REFERENCE TO RELATED APPLICATION

[0001] This application claims priority to Israeli Patent Application No. 277185, filed September 3, 2020, the content of which is hereby incorporated by reference in its entirety.

FIELD OF THE INVENTION

[0002] The invention is directed to crates for shipping products, particularly agricultural products, and more particularly to crates for long-distance shipping of fruit that need occasional inspection of their content.

BACKGROUND OF THE INVENTION

[0003] Crates for long-distance (e.g. international) shipping of products, particularly fruit and similar agricultural products, made of polymers, particularly of Polyolefins, are in general use.
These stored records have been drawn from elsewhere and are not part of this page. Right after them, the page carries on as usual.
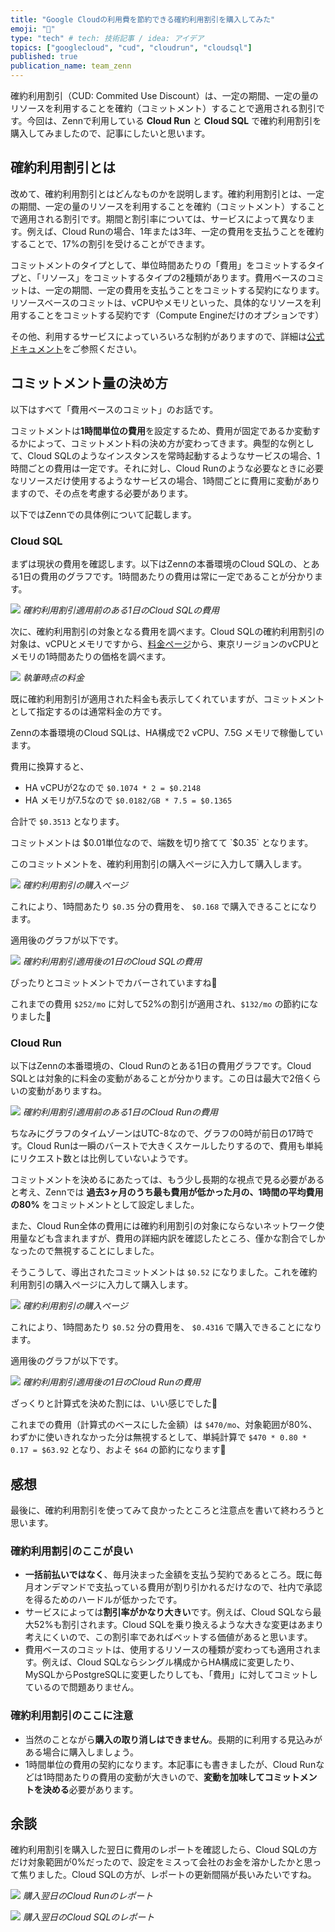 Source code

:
 ```yaml
---
title: "Google Cloudの利用費を節約できる確約利用割引を購入してみた"
emoji: "🤗"
type: "tech" # tech: 技術記事 / idea: アイデア
topics: ["googlecloud", "cud", "cloudrun", "cloudsql"]
published: true
publication_name: team_zenn
---
```


確約利用割引（CUD: Commited Use Discount）は、一定の期間、一定の量のリソースを利用することを確約（コミットメント）することで適用される割引です。今回は、Zennで利用している **Cloud Run** と **Cloud SQL** で確約利用割引を購入してみましたので、記事にしたいと思います。

## 確約利用割引とは

改めて、確約利用割引とはどんなものかを説明します。確約利用割引とは、一定の期間、一定の量のリソースを利用することを確約（コミットメント）することで適用される割引です。期間と割引率については、サービスによって異なります。例えば、Cloud Runの場合、1年または3年、一定の費用を支払うことを確約することで、17%の割引を受けることができます。

コミットメントのタイプとして、単位時間あたりの「費用」をコミットするタイプと、「リソース」をコミットするタイプの2種類があります。費用ベースのコミットは、一定の期間、一定の費用を支払うことをコミットする契約になります。リソースベースのコミットは、vCPUやメモリといった、具体的なリソースを利用することをコミットする契約です（Compute Engineだけのオプションです）

その他、利用するサービスによっていろいろな制約がありますので、詳細は[公式ドキュメント](https://cloud.google.com/docs/cuds?hl=ja)をご参照ください。

## コミットメント量の決め方

以下はすべて「費用ベースのコミット」のお話です。

コミットメントは**1時間単位の費用**を設定するため、費用が固定であるか変動するかによって、コミットメント料の決め方が変わってきます。典型的な例として、Cloud SQLのようなインスタンスを常時起動するようなサービスの場合、1時間ごとの費用は一定です。それに対し、Cloud Runのような必要なときに必要なリソースだけ使用するようなサービスの場合、1時間ごとに費用に変動がありますので、その点を考慮する必要があります。

以下ではZennでの具体例について記載します。

### Cloud SQL

まずは現状の費用を確認します。以下はZennの本番環境のCloud SQLの、とある1日の費用のグラフです。1時間あたりの費用は常に一定であることが分かります。

![](/images/articles/zenn-used-cud/1.png)
*確約利用割引適用前のある1日のCloud SQLの費用*

次に、確約利用割引の対象となる費用を調べます。Cloud SQLの確約利用割引の対象は、vCPUとメモリですから、[料金ページ](https://cloud.google.com/sql/pricing?hl=ja)から、東京リージョンのvCPUとメモリの1時間あたりの価格を調べます。

![](/images/articles/zenn-used-cud/2.png)
*執筆時点の料金*

既に確約利用割引が適用された料金も表示してくれていますが、コミットメントとして指定するのは通常料金の方です。

Zennの本番環境のCloud SQLは、HA構成で2 vCPU、7.5G メモリで稼働しています。

費用に換算すると、

- HA vCPUが2なので `$0.1074 * 2 = $0.2148`
- HA メモリが7.5なので `$0.0182/GB * 7.5 = $0.1365`

合計で `$0.3513` となります。

コミットメントは $0.01単位なので、端数を切り捨てて `$0.35` となります。

このコミットメントを、確約利用割引の購入ページに入力して購入します。

![](/images/articles/zenn-used-cud/4.png)
*確約利用割引の購入ページ*

これにより、1時間あたり `$0.35` 分の費用を、 `$0.168` で購入できることになります。

適用後のグラフが以下です。

![](/images/articles/zenn-used-cud/3.png)
*確約利用割引適用後の1日のCloud SQLの費用*

ぴったりとコミットメントでカバーされていますね🤗

これまでの費用 `$252/mo` に対して52%の割引が適用され、`$132/mo` の節約になりました🎉

### Cloud Run

以下はZennの本番環境の、Cloud Runのとある1日の費用グラフです。Cloud SQLとは対象的に料金の変動があることが分かります。この日は最大で2倍くらいの変動がありますね。

![](/images/articles/zenn-used-cud/5.png)
*確約利用割引適用前のある1日のCloud Runの費用*

ちなみにグラフのタイムゾーンはUTC-8なので、グラフの0時が前日の17時です。Cloud Runは一瞬のバーストで大きくスケールしたりするので、費用も単純にリクエスト数とは比例していないようです。

コミットメントを決めるにあたっては、もう少し長期的な視点で見る必要があると考え、Zennでは **過去3ヶ月のうち最も費用が低かった月の、1時間の平均費用の80%** をコミットメントとして設定しました。

また、Cloud Run全体の費用には確約利用割引の対象にならないネットワーク使用量なども含まれますが、費用の詳細内訳を確認したところ、僅かな割合でしかなったので無視することにしました。

そうこうして、導出されたコミットメントは `$0.52` になりました。これを確約利用割引の購入ページに入力して購入します。

![](/images/articles/zenn-used-cud/6.png)
*確約利用割引の購入ページ*

これにより、1時間あたり `$0.52` 分の費用を、 `$0.4316` で購入できることになります。

適用後のグラフが以下です。

![](/images/articles/zenn-used-cud/7.png)
*確約利用割引適用後の1日のCloud Runの費用*

ざっくりと計算式を決めた割には、いい感じでした🤗

これまでの費用（計算式のベースにした金額）は `$470/mo`、対象範囲が80%、わずかに使いきれなかった分は無視するとして、単純計算で `$470 * 0.80 * 0.17 = $63.92` となり、およそ `$64` の節約になります🎉

## 感想

最後に、確約利用割引を使ってみて良かったところと注意点を書いて終わろうと思います。

### 確約利用割引のここが良い

- **一括前払いではなく**、毎月決まった金額を支払う契約であるところ。既に毎月オンデマンドで支払っている費用が割り引かれるだけなので、社内で承認を得るためのハードルが低かったです。
- サービスによっては**割引率がかなり大きい**です。例えば、Cloud SQLなら最大52%も割引されます。Cloud SQLを乗り換えるような大きな変更はあまり考えにくいので、この割引率であればベットする価値があると思います。
- 費用ベースのコミットは、使用するリソースの種類が変わっても適用されます。例えば、Cloud SQLならシングル構成からHA構成に変更したり、MySQLからPostgreSQLに変更したりしても、「費用」に対してコミットしているので問題ありません。

### 確約利用割引のここに注意

- 当然のことながら**購入の取り消しはできません**。長期的に利用する見込みがある場合に購入しましょう。
- 1時間単位の費用の契約になります。本記事にも書きましたが、Cloud Runなどは1時間あたりの費用の変動が大きいので、**変動を加味してコミットメントを決める**必要があります。

## 余談

確約利用割引を購入した翌日に費用のレポートを確認したら、Cloud SQLの方だけ対象範囲が0%だったので、設定をミスって会社のお金を溶かしたかと思って焦りました。Cloud SQLの方が、レポートの更新間隔が長いみたいですね。

![](/images/articles/zenn-used-cud/9.png)
*購入翌日のCloud Runのレポート*

![](/images/articles/zenn-used-cud/10.png)
*購入翌日のCloud SQLのレポート*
Their advantages over crates made of paper or cardboard (e.g. cartons) include greater sturdiness, aeration of the content and resistance to humidity. In some configurations, polymer crates may also be re-usable and therefore generally foldable for return shipping.

[0004] Polymer crates are generally constructed of five panels - four side panels and a base--- each formed as a lattice of ribs. Preferred fabrication method is injection molding. In some configurations, such as those of a so-called monobloc crate, they are fabricated directly in their final, erect form, that is - with the panels fixedly joined. In other configurations, mainly those of a so-called folding crate - mainly intended to be re-usable - the side panels are hingedly interconnected with the base and are erectable by joining their corresponding edges with fasteners or with integral interlocking devices; such a crate is fabricated in a flat form, with the panels either flexibly joined or disjoint; in the latter case the side panels are subsequently joined to the base - preferably by matching integral hinge members.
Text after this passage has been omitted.